(Dataset entries)
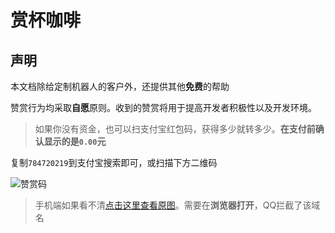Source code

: # 赏杯咖啡

## 声明
本文档除给定制机器人的客户外，还提供其他**免费**的帮助

赞赏行为均采取**自愿**原则。收到的赞赏将用于提高开发者积极性以及开发环境。

> 如果你没有资金，也可以扫支付宝红包码，获得多少就转多少。**在支付前确认显示的是`0.00`元**

复制`784720219`到支付宝搜索即可，或扫描下方二维码

![赞赏码](/resources/赞赏码.png "赞赏码")

> 手机端如果看不清[点击这里查看原图](https://raw.githubusercontent.com/xiaotian2333/Custom-robots/main/docs/resources/%E6%94%B6%E6%AC%BE%E7%A0%81%E5%8E%9F%E5%9B%BE.png)。需要在**浏览器打开**，QQ拦截了该域名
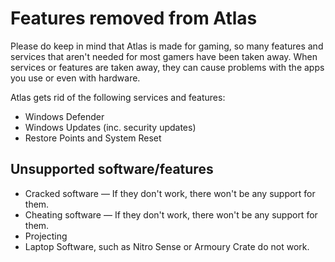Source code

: # Features removed from Atlas

Please do keep in mind that Atlas is made for gaming, so many features and services that aren't needed for most gamers have been taken away. When services or features are taken away, they can cause problems with the apps you use or even with hardware.

Atlas gets rid of the following services and features:

* Windows Defender
* Windows Updates (inc. security updates)
* Restore Points and System Reset

## Unsupported software/features
* Cracked software — If they don't work, there won't be any support for them.
* Cheating software — If they don't work, there won't be any support for them.
* Projecting
* Laptop Software, such as Nitro Sense or Armoury Crate do not work.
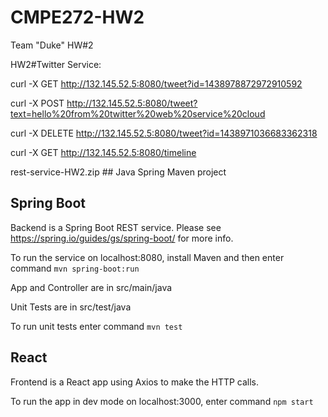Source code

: # CMPE272-HW2
Team "Duke" HW#2

HW2#Twitter Service:

curl -X GET http://132.145.52.5:8080/tweet?id=1438978872972910592

curl -X POST http://132.145.52.5:8080/tweet?text=hello%20from%20twitter%20web%20service%20cloud

curl -X DELETE http://132.145.52.5:8080/tweet?id=1438971036683362318

curl -X GET http://132.145.52.5:8080/timeline

rest-service-HW2.zip ## Java Spring Maven project 

## Spring Boot

Backend is a Spring Boot REST service. Please see https://spring.io/guides/gs/spring-boot/ for more info.

To run the service on localhost:8080, install Maven and then enter command `mvn spring-boot:run`

App and Controller are in src/main/java

Unit Tests are in src/test/java

To run unit tests enter command `mvn test`

## React

Frontend is a React app using Axios to make the HTTP calls.

To run the app in dev mode on localhost:3000, enter command `npm start`
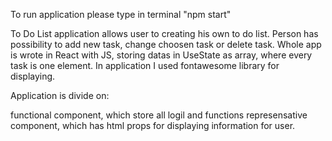 To run application please type in terminal "npm start"

To Do List application allows user to creating his own to do list. Person has possibility to add new task, change choosen task or delete task. Whole app is wrote in React with JS, storing datas in UseState as array, where every task is one element. In application I used fontawesome library for displaying.

Application is divide on:

functional component, which store all logil and functions represensative component, which has html props for displaying information for user.
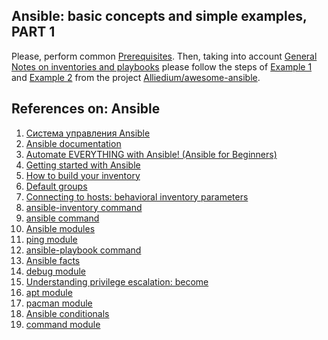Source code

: ## Ansible: basic concepts and simple examples, PART 1 ##

Please, perform common [Prerequisites](https://github.com/Alliedium/awesome-ansible/tree/main/README.md#prerequisites).
Then, taking into account [General Notes on inventories and playbooks](https://github.com/Alliedium/awesome-ansible#2-general-notes-on-creating-your-own-custom-inventory-and-playbooks)
please follow the steps of [Example 1](https://github.com/Alliedium/awesome-ansible/blob/main/01-ping-hosts) and [Example 2](https://github.com/Alliedium/awesome-ansible/blob/main/02-install-a-single-package)
from the project [Alliedium/awesome-ansible](https://github.com/Alliedium/awesome-ansible/).

## References on: Ansible ##

1. [Система управления Ansible](https://habr.com/ru/company/selectel/blog/196620/)
2. [Ansible documentation](https://docs.ansible.com/ansible/latest/)
3. [Automate EVERYTHING with Ansible! (Ansible for Beginners)](https://www.youtube.com/watch?v=w9eCU4bGgjQ)
4. [Getting started with Ansible](https://www.youtube.com/playlist?list=PLT98CRl2KxKEUHie1m24-wkyHpEsa4Y70)
5. [How to build your inventory](https://docs.ansible.com/ansible/latest/inventory_guide/intro_inventory.html)
6. [Default groups](https://docs.ansible.com/ansible/latest/inventory_guide/intro_inventory.html#default-groups)
7. [Connecting to hosts: behavioral inventory parameters](https://docs.ansible.com/ansible/latest/inventory_guide/intro_inventory.html#connecting-to-hosts-behavioral-inventory-parameters)
8. [ansible-inventory command](https://docs.ansible.com/ansible/latest/cli/ansible-inventory.html)
9. [ansible command](https://docs.ansible.com/ansible/latest/cli/ansible.html)
10. [Ansible modules](https://docs.ansible.com/ansible/2.9/modules/list_of_all_modules.html)
11. [ping module](https://docs.ansible.com/ansible/latest/collections/ansible/builtin/ping_module.html)
12. [ansible-playbook command](https://docs.ansible.com/ansible/latest/cli/ansible-playbook.html)
13. [Ansible facts](https://docs.ansible.com/ansible/latest/playbook_guide/playbooks_vars_facts.html#ansible-facts)
14. [debug module](https://docs.ansible.com/ansible/latest/collections/ansible/builtin/debug_module.html)
15. [Understanding privilege escalation: become](https://docs.ansible.com/ansible/latest/playbook_guide/playbooks_privilege_escalation.html)
16. [apt module](https://docs.ansible.com/ansible/latest/collections/ansible/builtin/apt_module.html)
17. [pacman module](https://docs.ansible.com/ansible/latest/collections/community/general/pacman_module.html)
18. [Ansible conditionals](https://docs.ansible.com/ansible/latest/playbook_guide/playbooks_conditionals.html)
19. [command module](https://docs.ansible.com/ansible/latest/collections/ansible/builtin/command_module.html)
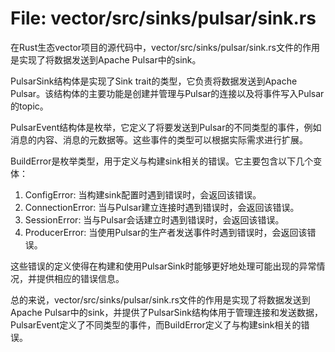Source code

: # File: vector/src/sinks/pulsar/sink.rs

在Rust生态vector项目的源代码中，vector/src/sinks/pulsar/sink.rs文件的作用是实现了将数据发送到Apache Pulsar中的sink。

PulsarSink结构体是实现了Sink trait的类型，它负责将数据发送到Apache Pulsar。该结构体的主要功能是创建并管理与Pulsar的连接以及将事件写入Pulsar的topic。

PulsarEvent结构体是枚举，它定义了将要发送到Pulsar的不同类型的事件，例如消息的内容、消息的元数据等。这些事件的类型可以根据实际需求进行扩展。

BuildError是枚举类型，用于定义与构建sink相关的错误。它主要包含以下几个变体：

1. ConfigError: 当构建sink配置时遇到错误时，会返回该错误。
2. ConnectionError: 当与Pulsar建立连接时遇到错误时，会返回该错误。
3. SessionError: 当与Pulsar会话建立时遇到错误时，会返回该错误。
4. ProducerError: 当使用Pulsar的生产者发送事件时遇到错误时，会返回该错误。

这些错误的定义使得在构建和使用PulsarSink时能够更好地处理可能出现的异常情况，并提供相应的错误信息。

总的来说，vector/src/sinks/pulsar/sink.rs文件的作用是实现了将数据发送到Apache Pulsar中的sink，并提供了PulsarSink结构体用于管理连接和发送数据，PulsarEvent定义了不同类型的事件，而BuildError定义了与构建sink相关的错误。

[WHAT YOU SHOULD DO] Reproduce all the data as it stands. The pictures are not part of the copy.

[EXERCISE ANSWER]
Source code

: # 赏杯咖啡

## 声明
本文档除给定制机器人的客户外，还提供其他**免费**的帮助

赞赏行为均采取**自愿**原则。收到的赞赏将用于提高开发者积极性以及开发环境。

> 如果你没有资金，也可以扫支付宝红包码，获得多少就转多少。**在支付前确认显示的是`0.00`元**

复制`784720219`到支付宝搜索即可，或扫描下方二维码

![赞赏码](/resources/赞赏码.png "赞赏码")

> 手机端如果看不清[点击这里查看原图](https://raw.githubusercontent.com/xiaotian2333/Custom-robots/main/docs/resources/%E6%94%B6%E6%AC%BE%E7%A0%81%E5%8E%9F%E5%9B%BE.png)。需要在**浏览器打开**，QQ拦截了该域名
Source code

: # Features removed from Atlas

Please do keep in mind that Atlas is made for gaming, so many features and services that aren't needed for most gamers have been taken away. When services or features are taken away, they can cause problems with the apps you use or even with hardware.

Atlas gets rid of the following services and features:

* Windows Defender
* Windows Updates (inc. security updates)
* Restore Points and System Reset

## Unsupported software/features
* Cracked software — If they don't work, there won't be any support for them.
* Cheating software — If they don't work, there won't be any support for them.
* Projecting
* Laptop Software, such as Nitro Sense or Armoury Crate do not work.
Source code

: # CMPE272-HW2
Team "Duke" HW#2

HW2#Twitter Service:

curl -X GET http://132.145.52.5:8080/tweet?id=1438978872972910592

curl -X POST http://132.145.52.5:8080/tweet?text=hello%20from%20twitter%20web%20service%20cloud

curl -X DELETE http://132.145.52.5:8080/tweet?id=1438971036683362318

curl -X GET http://132.145.52.5:8080/timeline

rest-service-HW2.zip ## Java Spring Maven project 

## Spring Boot

Backend is a Spring Boot REST service. Please see https://spring.io/guides/gs/spring-boot/ for more info.

To run the service on localhost:8080, install Maven and then enter command `mvn spring-boot:run`

App and Controller are in src/main/java

Unit Tests are in src/test/java

To run unit tests enter command `mvn test`

## React

Frontend is a React app using Axios to make the HTTP calls.

To run the app in dev mode on localhost:3000, enter command `npm start`
 To run application please type in terminal "npm start"

To Do List application allows user to creating his own to do list. Person has possibility to add new task, change choosen task or delete task. Whole app is wrote in React with JS, storing datas in UseState as array, where every task is one element. In application I used fontawesome library for displaying.

Application is divide on:

functional component, which store all logil and functions represensative component, which has html props for displaying information for user.
Source code

: ## Ansible: basic concepts and simple examples, PART 1 ##

Please, perform common [Prerequisites](https://github.com/Alliedium/awesome-ansible/tree/main/README.md#prerequisites).
Then, taking into account [General Notes on inventories and playbooks](https://github.com/Alliedium/awesome-ansible#2-general-notes-on-creating-your-own-custom-inventory-and-playbooks)
please follow the steps of [Example 1](https://github.com/Alliedium/awesome-ansible/blob/main/01-ping-hosts) and [Example 2](https://github.com/Alliedium/awesome-ansible/blob/main/02-install-a-single-package)
from the project [Alliedium/awesome-ansible](https://github.com/Alliedium/awesome-ansible/).

## References on: Ansible ##

1. [Система управления Ansible](https://habr.com/ru/company/selectel/blog/196620/)
2. [Ansible documentation](https://docs.ansible.com/ansible/latest/)
3. [Automate EVERYTHING with Ansible! (Ansible for Beginners)](https://www.youtube.com/watch?v=w9eCU4bGgjQ)
4. [Getting started with Ansible](https://www.youtube.com/playlist?list=PLT98CRl2KxKEUHie1m24-wkyHpEsa4Y70)
5. [How to build your inventory](https://docs.ansible.com/ansible/latest/inventory_guide/intro_inventory.html)
6. [Default groups](https://docs.ansible.com/ansible/latest/inventory_guide/intro_inventory.html#default-groups)
7. [Connecting to hosts: behavioral inventory parameters](https://docs.ansible.com/ansible/latest/inventory_guide/intro_inventory.html#connecting-to-hosts-behavioral-inventory-parameters)
8. [ansible-inventory command](https://docs.ansible.com/ansible/latest/cli/ansible-inventory.html)
9. [ansible command](https://docs.ansible.com/ansible/latest/cli/ansible.html)
10. [Ansible modules](https://docs.ansible.com/ansible/2.9/modules/list_of_all_modules.html)
11. [ping module](https://docs.ansible.com/ansible/latest/collections/ansible/builtin/ping_module.html)
12. [ansible-playbook command](https://docs.ansible.com/ansible/latest/cli/ansible-playbook.html)
13. [Ansible facts](https://docs.ansible.com/ansible/latest/playbook_guide/playbooks_vars_facts.html#ansible-facts)
14. [debug module](https://docs.ansible.com/ansible/latest/collections/ansible/builtin/debug_module.html)
15. [Understanding privilege escalation: become](https://docs.ansible.com/ansible/latest/playbook_guide/playbooks_privilege_escalation.html)
16. [apt module](https://docs.ansible.com/ansible/latest/collections/ansible/builtin/apt_module.html)
17. [pacman module](https://docs.ansible.com/ansible/latest/collections/community/general/pacman_module.html)
18. [Ansible conditionals](https://docs.ansible.com/ansible/latest/playbook_guide/playbooks_conditionals.html)
19. [command module](https://docs.ansible.com/ansible/latest/collections/ansible/builtin/command_module.html)
Source code

: # File: vector/src/sinks/pulsar/sink.rs

在Rust生态vector项目的源代码中，vector/src/sinks/pulsar/sink.rs文件的作用是实现了将数据发送到Apache Pulsar中的sink。

PulsarSink结构体是实现了Sink trait的类型，它负责将数据发送到Apache Pulsar。该结构体的主要功能是创建并管理与Pulsar的连接以及将事件写入Pulsar的topic。

PulsarEvent结构体是枚举，它定义了将要发送到Pulsar的不同类型的事件，例如消息的内容、消息的元数据等。这些事件的类型可以根据实际需求进行扩展。

BuildError是枚举类型，用于定义与构建sink相关的错误。它主要包含以下几个变体：

1. ConfigError: 当构建sink配置时遇到错误时，会返回该错误。
2. ConnectionError: 当与Pulsar建立连接时遇到错误时，会返回该错误。
3. SessionError: 当与Pulsar会话建立时遇到错误时，会返回该错误。
4. ProducerError: 当使用Pulsar的生产者发送事件时遇到错误时，会返回该错误。

这些错误的定义使得在构建和使用PulsarSink时能够更好地处理可能出现的异常情况，并提供相应的错误信息。

总的来说，vector/src/sinks/pulsar/sink.rs文件的作用是实现了将数据发送到Apache Pulsar中的sink，并提供了PulsarSink结构体用于管理连接和发送数据，PulsarEvent定义了不同类型的事件，而BuildError定义了与构建sink相关的错误。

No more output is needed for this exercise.